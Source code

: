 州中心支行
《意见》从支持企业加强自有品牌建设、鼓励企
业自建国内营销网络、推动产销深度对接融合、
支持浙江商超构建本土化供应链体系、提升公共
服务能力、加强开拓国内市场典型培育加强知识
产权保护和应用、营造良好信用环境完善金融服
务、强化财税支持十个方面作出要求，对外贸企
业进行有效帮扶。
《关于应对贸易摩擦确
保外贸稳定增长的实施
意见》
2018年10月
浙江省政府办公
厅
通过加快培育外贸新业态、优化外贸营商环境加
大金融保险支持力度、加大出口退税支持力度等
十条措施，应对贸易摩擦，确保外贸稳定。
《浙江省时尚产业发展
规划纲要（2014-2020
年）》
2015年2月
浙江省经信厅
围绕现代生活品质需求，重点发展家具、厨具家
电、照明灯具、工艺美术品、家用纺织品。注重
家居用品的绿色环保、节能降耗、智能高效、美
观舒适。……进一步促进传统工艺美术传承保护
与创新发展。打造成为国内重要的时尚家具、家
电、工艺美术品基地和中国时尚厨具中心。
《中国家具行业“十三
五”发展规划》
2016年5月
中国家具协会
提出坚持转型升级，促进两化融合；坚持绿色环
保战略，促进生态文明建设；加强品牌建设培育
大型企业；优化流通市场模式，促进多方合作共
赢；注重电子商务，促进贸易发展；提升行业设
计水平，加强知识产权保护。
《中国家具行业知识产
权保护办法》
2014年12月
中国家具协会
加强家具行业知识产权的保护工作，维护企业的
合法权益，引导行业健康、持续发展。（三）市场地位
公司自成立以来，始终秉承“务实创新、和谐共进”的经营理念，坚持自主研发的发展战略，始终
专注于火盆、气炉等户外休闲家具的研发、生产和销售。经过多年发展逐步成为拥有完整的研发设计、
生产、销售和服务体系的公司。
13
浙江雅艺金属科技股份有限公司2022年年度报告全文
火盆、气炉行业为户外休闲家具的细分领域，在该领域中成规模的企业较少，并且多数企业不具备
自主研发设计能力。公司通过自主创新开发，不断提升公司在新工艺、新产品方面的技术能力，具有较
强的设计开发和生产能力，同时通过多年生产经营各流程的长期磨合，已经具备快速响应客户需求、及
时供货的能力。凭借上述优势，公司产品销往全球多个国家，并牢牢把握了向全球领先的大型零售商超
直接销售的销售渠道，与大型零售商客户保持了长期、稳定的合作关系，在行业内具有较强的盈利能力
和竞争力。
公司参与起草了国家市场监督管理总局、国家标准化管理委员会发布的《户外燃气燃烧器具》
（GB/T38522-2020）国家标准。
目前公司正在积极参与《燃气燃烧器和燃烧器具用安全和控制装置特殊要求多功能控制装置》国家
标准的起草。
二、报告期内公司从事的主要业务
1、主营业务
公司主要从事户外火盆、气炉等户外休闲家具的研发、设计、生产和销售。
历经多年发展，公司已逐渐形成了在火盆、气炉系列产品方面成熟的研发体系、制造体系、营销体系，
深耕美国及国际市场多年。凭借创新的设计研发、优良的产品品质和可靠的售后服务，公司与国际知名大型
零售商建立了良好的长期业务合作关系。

========================

- **Try it**
The lines to extract from the data above begin with the line containing "合法权益，引导行业健康、持续发展。（三）市场地位" and end with the line containing "时供货的能力。凭借上述优势，". Extract them exactly, including both.

- **Answer space**
合法权益，引导行业健康、持续发展。（三）市场地位
公司自成立以来，始终秉承“务实创新、和谐共进”的经营理念，坚持自主研发的发展战略，始终
专注于火盆、气炉等户外休闲家具的研发、生产和销售。经过多年发展逐步成为拥有完整的研发设计、
生产、销售和服务体系的公司。
13
浙江雅艺金属科技股份有限公司2022年年度报告全文
火盆、气炉行业为户外休闲家具的细分领域，在该领域中成规模的企业较少，并且多数企业不具备
自主研发设计能力。公司通过自主创新开发，不断提升公司在新工艺、新产品方面的技术能力，具有较
强的设计开发和生产能力，同时通过多年生产经营各流程的长期磨合，已经具备快速响应客户需求、及
时供货的能力。凭借上述优势，公司产品销往全球多个国家，并牢牢把握了向全球领先的大型零售商超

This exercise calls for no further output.